Se puso una denuncia y se realizó una prueba preconstituida (se le tomó declaración para utilizarla en el proceso). Pero el perito forense no lo vio claro y declaró que el relato era “indeterminado”, que lo mismo era producto de su imaginación. Al ser un delito que se comete en la intimidad por mucho que haya pruebas periféricas, que había en cantidad, el caso se archivó.

“El punto de encuentro es como mi otro agresor. Llegas a un sitio donde piensas que te van a proteger tanto a ti como a tu criatura y es lo contrario”

Tenían otro juicio pendiente porque el padre había pedido ampliar los encuentros, y en un giro sorprendente, el Juzgado de Familia ignoró a la Audiencia y volvió a decretar visitas. La suspensión apenas duró ocho meses. Fue un mazazo para Marta, pero fue el pequeño el que peor lo llevó. No entendía nada. Me decía: “¿cómo no puedes mandar tú mamá si eres mi madre?
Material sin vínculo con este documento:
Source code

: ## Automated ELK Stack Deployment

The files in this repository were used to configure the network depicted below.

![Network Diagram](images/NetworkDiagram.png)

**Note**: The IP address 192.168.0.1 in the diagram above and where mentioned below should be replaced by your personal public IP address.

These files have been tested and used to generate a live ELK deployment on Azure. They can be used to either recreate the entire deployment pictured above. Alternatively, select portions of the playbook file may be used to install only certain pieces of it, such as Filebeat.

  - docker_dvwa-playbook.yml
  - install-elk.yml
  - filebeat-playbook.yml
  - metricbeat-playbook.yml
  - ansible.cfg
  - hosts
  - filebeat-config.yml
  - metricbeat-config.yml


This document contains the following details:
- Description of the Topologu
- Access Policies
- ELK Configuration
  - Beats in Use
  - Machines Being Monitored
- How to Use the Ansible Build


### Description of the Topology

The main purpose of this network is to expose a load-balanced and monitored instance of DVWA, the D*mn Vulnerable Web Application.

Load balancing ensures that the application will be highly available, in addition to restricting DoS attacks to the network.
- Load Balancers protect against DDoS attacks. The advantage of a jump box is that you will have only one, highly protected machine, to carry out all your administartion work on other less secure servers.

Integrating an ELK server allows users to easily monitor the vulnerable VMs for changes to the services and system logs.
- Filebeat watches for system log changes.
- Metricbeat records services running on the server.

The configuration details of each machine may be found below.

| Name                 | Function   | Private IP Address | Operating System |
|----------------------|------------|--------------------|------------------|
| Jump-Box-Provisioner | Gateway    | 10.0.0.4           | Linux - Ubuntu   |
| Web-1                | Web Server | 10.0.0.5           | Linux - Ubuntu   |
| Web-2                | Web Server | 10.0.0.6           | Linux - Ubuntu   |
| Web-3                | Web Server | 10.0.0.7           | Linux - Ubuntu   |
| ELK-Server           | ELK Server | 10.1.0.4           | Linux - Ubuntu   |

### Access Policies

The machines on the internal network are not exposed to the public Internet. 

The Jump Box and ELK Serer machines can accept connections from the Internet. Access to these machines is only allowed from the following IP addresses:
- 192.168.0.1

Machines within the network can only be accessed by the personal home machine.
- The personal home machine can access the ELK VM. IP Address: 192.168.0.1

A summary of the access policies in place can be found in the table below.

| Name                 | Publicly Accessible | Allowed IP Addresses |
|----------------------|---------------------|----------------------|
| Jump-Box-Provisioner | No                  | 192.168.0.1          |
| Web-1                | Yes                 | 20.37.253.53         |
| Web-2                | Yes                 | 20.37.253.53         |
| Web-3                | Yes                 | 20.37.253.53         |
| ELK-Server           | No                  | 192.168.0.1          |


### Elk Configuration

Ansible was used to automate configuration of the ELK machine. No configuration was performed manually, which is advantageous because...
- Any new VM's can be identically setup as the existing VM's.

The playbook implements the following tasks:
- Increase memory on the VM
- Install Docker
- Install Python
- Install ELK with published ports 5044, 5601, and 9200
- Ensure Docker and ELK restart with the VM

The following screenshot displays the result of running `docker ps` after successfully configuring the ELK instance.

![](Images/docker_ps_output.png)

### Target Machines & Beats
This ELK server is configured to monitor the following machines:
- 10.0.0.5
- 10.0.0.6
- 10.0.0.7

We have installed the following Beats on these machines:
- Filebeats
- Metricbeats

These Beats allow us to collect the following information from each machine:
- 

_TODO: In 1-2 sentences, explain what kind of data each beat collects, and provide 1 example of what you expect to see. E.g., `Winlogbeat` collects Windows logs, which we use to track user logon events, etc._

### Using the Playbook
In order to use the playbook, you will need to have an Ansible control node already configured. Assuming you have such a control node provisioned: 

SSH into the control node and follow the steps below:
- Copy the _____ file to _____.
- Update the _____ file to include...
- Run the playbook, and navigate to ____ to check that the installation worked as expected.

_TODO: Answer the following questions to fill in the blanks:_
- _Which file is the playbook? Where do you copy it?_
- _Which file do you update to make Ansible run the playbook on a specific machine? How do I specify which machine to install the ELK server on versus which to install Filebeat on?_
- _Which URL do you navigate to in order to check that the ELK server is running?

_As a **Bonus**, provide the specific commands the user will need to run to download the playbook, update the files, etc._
Si dices que no voy, no voy”. “¿Cómo le explicas a tu hijo que no, que no mando yo, que el que manda es un juez?”, se lamenta Marta. Así que volvieron a las visitas supervisadas. Un trago que Marta no olvida.

Cómplices del maltrato

“Para mí el punto de encuentro es como mi otro agresor. Ha sido durísimo. Porque llegas a un sitio donde piensas que te van a proteger tanto a ti como a tu criatura y nada que ver. Es lo contrario. ¡Horrible, horrible! Me parece de lo más grave que está ocurriendo, creo que son cómplices. Si estas instituciones ejercieran bien su labor, seguramente muchos niños y muchas mujeres estarían bastante más protegidos. Hasta que no exista una ley que penalice la violencia institucional va a seguir pasando”, cree Marta.

En su punto de encuentro Marta ha vivido situaciones que no deberían haber ocurrido. Desde, que su hijo repitiese a las trabajadoras que no quería ver a su padre y omitiesen ese detalle del informe, pasando por dejar solo a su hijo con él porque salieron a atender un telefonillo, cruzarse con él existiendo una prohibición de acercamiento y hasta pedirle a ella, sin orden de alejamiento activa en ese momento, que entrase en la sala donde estaba su maltratador para animar al niño a quedarse.

Mi hijo no se siente seguro en el punto de encuentro cuando debería de sentirse seguro ahí dentro”. Siente que los técnicos invisibilizaron la violencia que estaban sufriendo y lejos de ayudarle en el proceso de sanación, la hicieron sentir culpable y peor madre. Marta se pregunta: “si estás poniendo una orden de protección a una mujer que es adulta, que tiene herramientas, madurez y que puede defenderse de una manera u otra. ¿Cómo no estás viendo el riesgo que hay para un menor? Me parece gravísimo”.

En la actualidad, se encuentra en espera de juicio desde hace más de un año, y aunque mantiene la orden de alejamiento, su riesgo ya no es extremo, sino alto. Es consciente de que nunca llegará a saber qué cosas ha vivido su hijo durante esas visitas y eso le parte el alma. Mientras, su hijo sigue teniendo que acudir a los puntos de encuentro para ver a un padre al que no quiere ver y con el que se siente inseguro.